“An entertaining survey” (Publishers Weekly) through the highs and lows of a spectacular, pivotal year in American history—1908.
A captivating look at a bygone era through the lens of a single, surprisingly momentous American year one century ago. 1908 was the year Henry Ford launched the Model T, the Wright Brothers proved to the world that they had mastered the art of flight, Teddy Roosevelt decided to send American naval warships around the globe, the Chicago Cubs won the World Series (a feat they have never yet repeated), and six automobiles set out on an incredible 20,000 mile race from New York City to Paris via the frozen Bering Strait.
A charming and knowledgeable guide, Rasenberger takes readers back to a time of almost limitless optimism, even in the face of enormous inequality, an era when the majority of Americans believed that the future was bound to be better than the past, that the world’s worst problems would eventually be solved, and that nothing at all was impossible. As Thomas Edison succinctly said that year, “Anything, everything is possible.”

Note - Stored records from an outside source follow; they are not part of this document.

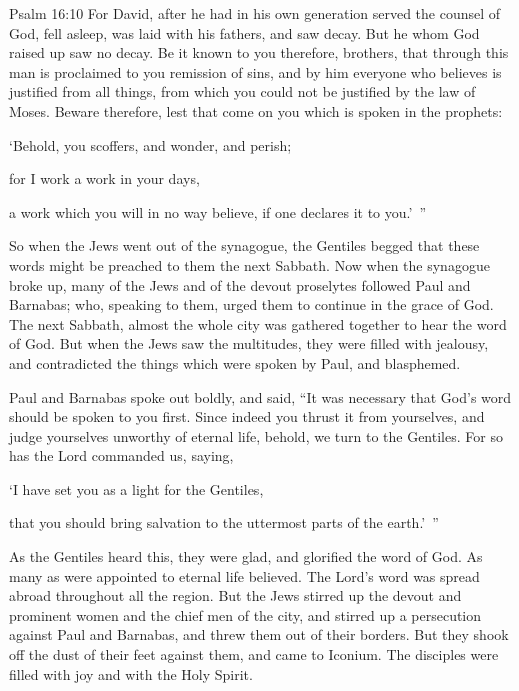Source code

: {{Psalm 16:10}
For David, after he had in his own generation served the counsel of God, fell asleep, was laid with his fathers, and saw decay.
But he whom God raised up saw no decay.
Be it known to you therefore, brothers, that through this man is proclaimed to you remission of sins,
and by him everyone who believes is justified from all things, from which you could not be justified by the law of Moses.
Beware therefore, lest that come on you which is spoken in the prophets:
\par }{\Q {}‘Behold, you scoffers, and wonder, and perish;
\par }{\QB for I work a work in your days,
\par }{\QB a work which you will in no way believe, if one declares it to you.’ ”
\par }{\PP {}So when the Jews went out of the synagogue, the Gentiles begged that these words might be preached to them the next Sabbath.
Now when the synagogue broke up, many of the Jews and of the devout proselytes followed Paul and Barnabas; who, speaking to them, urged them to continue in the grace of God.
The next Sabbath, almost the whole city was gathered together to hear the word of God.
But when the Jews saw the multitudes, they were filled with jealousy, and contradicted the things which were spoken by Paul, and blasphemed.
\par }{\PP {}Paul and Barnabas spoke out boldly, and said, “It was necessary that God’s word should be spoken to you first. Since indeed you thrust it from yourselves, and judge yourselves unworthy of eternal life, behold, we turn to the Gentiles.
For so has the Lord commanded us, saying,
\par }{\Q ‘I have set you as a light for the Gentiles,
\par }{\QB that you should bring salvation to the uttermost parts of the earth.’ ”
\par }{\PP {}As the Gentiles heard this, they were glad, and glorified the word of God. As many as were appointed to eternal life believed.
The Lord’s word was spread abroad throughout all the region.
But the Jews stirred up the devout and prominent women and the chief men of the city, and stirred up a persecution against Paul and Barnabas, and threw them out of their borders.
But they shook off the dust of their feet against them, and came to Iconium.
The disciples were filled with joy and with the Holy Spirit.

}
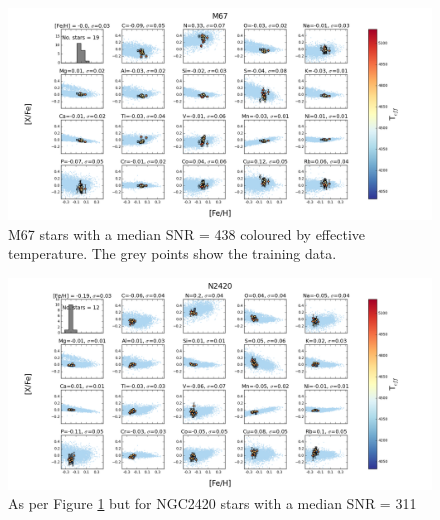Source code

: \documentclass[14pt, preprint2]{aastex6}
\begin{document}
\begin{figure}
\centering
               \includegraphics[scale=0.5]{20elem7_tc2_nofilt.png}
  \caption{ M67 stars with a median SNR = 438  coloured by effective temperature. The grey points show the training data. }
\label{fig:c1}
\end{figure} %

\begin{figure}
\centering
  \includegraphics[scale=0.5]{20elem12_tc2_nofilt.png}  
  \caption{ As per Figure \ref{fig:c1} but for NGC2420 stars with  a median SNR = 311 } %
\label{fig:c2}
\end{figure}
\end{document}
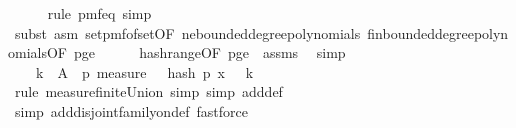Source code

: \begin{isabellebody}
\ \ \ \ \isamarkupfalse%
\ {\isacharparenleft}{\kern0pt}rule\ pmf{\isacharunderscore}{\kern0pt}eq{\isacharcomma}{\kern0pt}\ simp{\isacharparenright}{\kern0pt}\isanewline
\ \ \ \ \isamarkupfalse%
\ {\isacharparenleft}{\kern0pt}subst\ {\isacharparenleft}{\kern0pt}asm{\isacharparenright}{\kern0pt}\ set{\isacharunderscore}{\kern0pt}pmf{\isacharunderscore}{\kern0pt}of{\isacharunderscore}{\kern0pt}set{\isacharbrackleft}{\kern0pt}OF\ ne{\isacharunderscore}{\kern0pt}bounded{\isacharunderscore}{\kern0pt}degree{\isacharunderscore}{\kern0pt}polynomials\ fin{\isacharunderscore}{\kern0pt}bounded{\isacharunderscore}{\kern0pt}degree{\isacharunderscore}{\kern0pt}polynomials{\isacharbrackleft}{\kern0pt}OF\ p{\isacharunderscore}{\kern0pt}ge{\isacharunderscore}{\kern0pt}{}{\isacharbrackright}{\kern0pt}{\isacharbrackright}{\kern0pt}{\isacharparenright}{\kern0pt}\isanewline
\ \ \ \ \isamarkupfalse%
\ hash{\isacharunderscore}{\kern0pt}range{\isacharbrackleft}{\kern0pt}OF\ p{\isacharunderscore}{\kern0pt}ge{\isacharunderscore}{\kern0pt}{}\ {\isacharunderscore}{\kern0pt}\ assms{\isacharparenleft}{\kern0pt}{}{\isacharparenright}{\kern0pt}{\isacharbrackright}{\kern0pt}\ \isamarkupfalse%
\ simp\isanewline
\ \ \isamarkupfalse%
\ \isamarkupfalse%
\ {\isachardoublequoteopen}{\isachardot}{\kern0pt}{\isachardot}{\kern0pt}{\isachardot}{\kern0pt}\ {\isacharequal}{\kern0pt}\ {\isacharparenleft}{\kern0pt}{\isasymSum}\ k\ {\isasymin}\ {\isacharparenleft}{\kern0pt}A\ {\isasyminter}\ {\isacharbraceleft}{\kern0pt}{}{\isachardot}{\kern0pt}{\isachardot}{\kern0pt}{\isacharless}{\kern0pt}p{\isacharbraceright}{\kern0pt}{\isacharparenright}{\kern0pt}{\isachardot}{\kern0pt}\ measure\ {\isasymOmega}\ {\isacharbraceleft}{\kern0pt}{\isasymomega}{\isachardot}{\kern0pt}\ hash\ p\ x\ {\isasymomega}\ {\isacharequal}{\kern0pt}\ k{\isacharbraceright}{\kern0pt}{\isacharparenright}{\kern0pt}{\isachardoublequoteclose}\isanewline
\ \ \ \ \isamarkupfalse%
\ {\isacharparenleft}{\kern0pt}rule\ measure{\isacharunderscore}{\kern0pt}finite{\isacharunderscore}{\kern0pt}Union{\isacharcomma}{\kern0pt}\ simp{\isacharcomma}{\kern0pt}\ simp\ add{\isacharcolon}{\kern0pt}{\isasymOmega}{\isacharunderscore}{\kern0pt}def{\isacharparenright}{\kern0pt}\isanewline
\ \ \ \ \ \isamarkupfalse%
\ {\isacharparenleft}{\kern0pt}simp\ add{\isacharcolon}{\kern0pt}disjoint{\isacharunderscore}{\kern0pt}family{\isacharunderscore}{\kern0pt}on{\isacharunderscore}{\kern0pt}def{\isacharcomma}{\kern0pt}\ fastforce{\isacharparenright}{\kern0pt}\ \isanewline

\end{isabellebody}

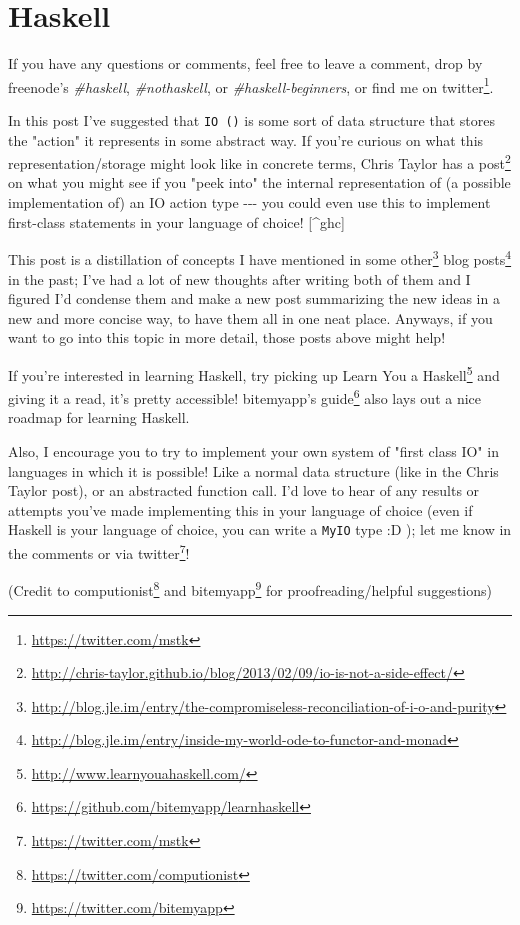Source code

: \documentclass[]{article}
\renewcommand{\href}[2]{#2\footnote{\url{#1}}}
\begin{document}
\section{Haskell}

If you have any questions or comments, feel free to leave a comment, drop by
freenode's \emph{\#haskell}, \emph{\#nothaskell}, or \emph{\#haskell-beginners},
or find me on \href{https://twitter.com/mstk}{twitter}.

In this post I've suggested that \texttt{IO\ ()} is some sort of data structure
that stores the "action" it represents in some abstract way. If you're curious
on what this representation/storage might look like in concrete terms,
\href{http://chris-taylor.github.io/blog/2013/02/09/io-is-not-a-side-effect/}{Chris
Taylor has a post} on what you might see if you "peek into" the internal
representation of (a possible implementation of) an IO action type -\/-\/- you
could even use this to implement first-class statements in your language of
choice! {[}\^{}ghc{]}

This post is a distillation of concepts I have mentioned in
\href{http://blog.jle.im/entry/the-compromiseless-reconciliation-of-i-o-and-purity}{some
other}
\href{http://blog.jle.im/entry/inside-my-world-ode-to-functor-and-monad}{blog
posts} in the past; I've had a lot of new thoughts after writing both of them
and I figured I'd condense them and make a new post summarizing the new ideas in
a new and more concise way, to have them all in one neat place. Anyways, if you
want to go into this topic in more detail, those posts above might help!

If you're interested in learning Haskell, try picking up
\href{http://www.learnyouahaskell.com/}{Learn You a Haskell} and giving it a
read, it's pretty accessible!
\href{https://github.com/bitemyapp/learnhaskell}{bitemyapp's guide} also lays
out a nice roadmap for learning Haskell.

Also, I encourage you to try to implement your own system of "first class IO" in
languages in which it is possible! Like a normal data structure (like in the
Chris Taylor post), or an abstracted function call. I'd love to hear of any
results or attempts you've made implementing this in your language of choice
(even if Haskell is your language of choice, you can write a \texttt{MyIO} type
:D ); let me know in the comments or via
\href{https://twitter.com/mstk}{twitter}!

(Credit to \href{https://twitter.com/computionist}{computionist} and
\href{https://twitter.com/bitemyapp}{bitemyapp} for proofreading/helpful
suggestions)
\end{document}
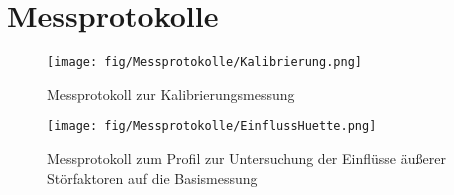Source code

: \section{Messprotokolle}

\begin{figure}[h!]
 \centering
 \texttt{[image: fig/Messprotokolle/Kalibrierung.png]}
 \caption{Messprotokoll zur Kalibrierungsmessung}
 \label{fig:MPKalibrierung}
\end{figure}

\begin{figure}[h!]
 \centering
 \texttt{[image: fig/Messprotokolle/EinflussHuette.png]}
 \caption{Messprotokoll zum Profil zur Untersuchung der Einflüsse äußerer Störfaktoren auf die Basismessung}
 \label{fig:MPHuette}
\end{figure}


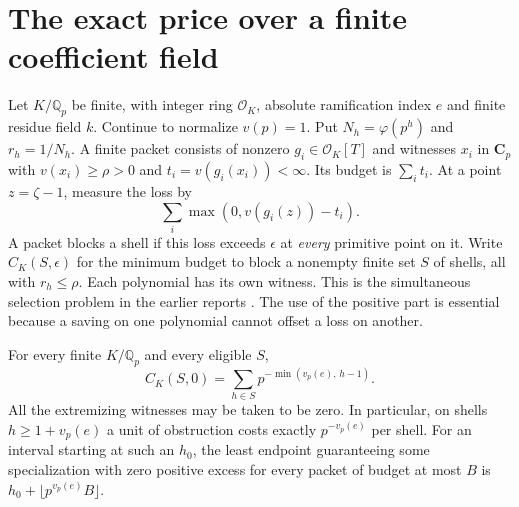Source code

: \section{The exact price over a finite coefficient field}
\label{sec:field}
Let $K/\mathbb Q_p$ be finite, with integer ring $\mathcal O_K$, absolute ramification index $e$ and finite residue field $k$. Continue to normalize $v(p)=1$. Put $N_h=\varphi(p^h)$ and $r_h=1/N_h$. A finite packet consists of nonzero $g_i\in\mathcal O_K[T]$ and witnesses $x_i$ in $\mathbf C_p$ with $v(x_i)\ge\rho>0$ and $t_i=v(g_i(x_i))<\infty$. Its budget is $\sum_i t_i$. At a point $z=\zeta-1$, measure the loss by
\[
                   \sum_i \max(0,v(g_i(z))-t_i).
\]
A packet blocks a shell if this loss exceeds $\epsilon$ at \emph{every} primitive point on it. Write $C_K(S,\epsilon)$ for the minimum budget to block a nonempty finite set $S$ of shells, all with $r_h\le\rho$. Each polynomial has its own witness. This is the simultaneous selection problem in the earlier reports \cite{packet,fieldprior}. The use of the positive part is essential because a saving on one polynomial cannot offset a loss on another.

\begin{theorem}\label{th:ram}
For every finite $K/\mathbb Q_p$ and every eligible $S$,
\[
 \boxed{\quad C_K(S,0)=\sum_{h\in S}p^{-\min(v_p(e),\,h-1)}.\quad}
\]
All the extremizing witnesses may be taken to be zero. In particular, on shells $h\ge1+v_p(e)$ a unit of obstruction costs exactly $p^{-v_p(e)}$ per shell. For an interval starting at such an $h_0$, the least endpoint guaranteeing some specialization with zero positive excess for every packet of budget at most $B$ is $h_0+\lfloor p^{v_p(e)}B\rfloor$.
\end{theorem}

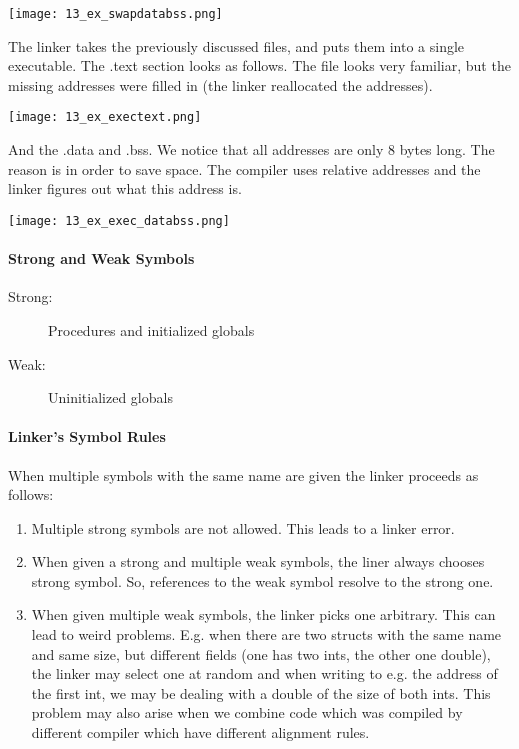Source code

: \texttt{[image: 13\_ex\_swapdatabss.png]}

The linker takes the previously discussed files, and puts them into a single executable. The .text section looks as follows. The file looks very familiar, but the missing addresses were filled in (the linker reallocated the addresses). 

\texttt{[image: 13\_ex\_exectext.png]}

And the .data and .bss. We notice that all addresses are only $8$ bytes long. The reason is in order to save space. The compiler uses relative addresses and the linker figures out what this address is.

\texttt{[image: 13\_ex\_exec\_databss.png]}

\paragraph{Strong and Weak Symbols}
\begin{description}
    \item[Strong:] Procedures and initialized globals
    \item[Weak:] Uninitialized globals
\end{description}

\paragraph{Linker's Symbol Rules}
When multiple symbols with the same name are given the linker proceeds as follows:

\begin{enumerate}
    \item Multiple strong symbols are not allowed. This leads to a linker error.
    \item When given a strong and multiple weak symbols, the liner always chooses strong symbol. So, references to the weak symbol resolve to the strong one.
    \item When given multiple weak symbols, the linker picks one arbitrary. This can lead to weird problems. E.g. when there are two structs with the same name and same size, but different fields (one has two ints, the other one double), the linker may select one at random and when writing to e.g. the address of the first int, we may be dealing with a double of the size of both ints. This problem may also arise when we combine code which was compiled by different compiler which have different alignment rules.
\end{enumerate}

Former Vanity Fair contributing editor Rasenberger (High Steel) provides an entertaining survey of 366 distant American days (1908 was a leap year). As the author admits, history does not fit neatly into 12-month segments, and Rasenberger frequently has to reach for benchmarks. Yes, during 1908, Henry Ford introduced the Model-T: the first affordable automobile. However, he'd actually invented the horseless buggy years before. These quibbles aside, what a difference a century makes, and how easy the confidence of 1908 looks by contrast with today. The imperially ambitious Theodore Roosevelt was president, and the world seemed ripe for redemption through American innovation, exploration and colonization. All righteous patriots applauded as TR dispatched his "Great White Fleet" on a "Friendship Cruise" round the world, to show off American might. Yet, as Rasenberger shows, a different reality lurked behind the red, white and blue banners. That same year, anarchist Selig Silverstein exploded a bomb in New York City, and throughout the South blacks died at the ends of nooses hoisted by lynch mobs. Rasenberger renders 1908 as a series of snapshots, and his camera never blinks. 44 b&w illus.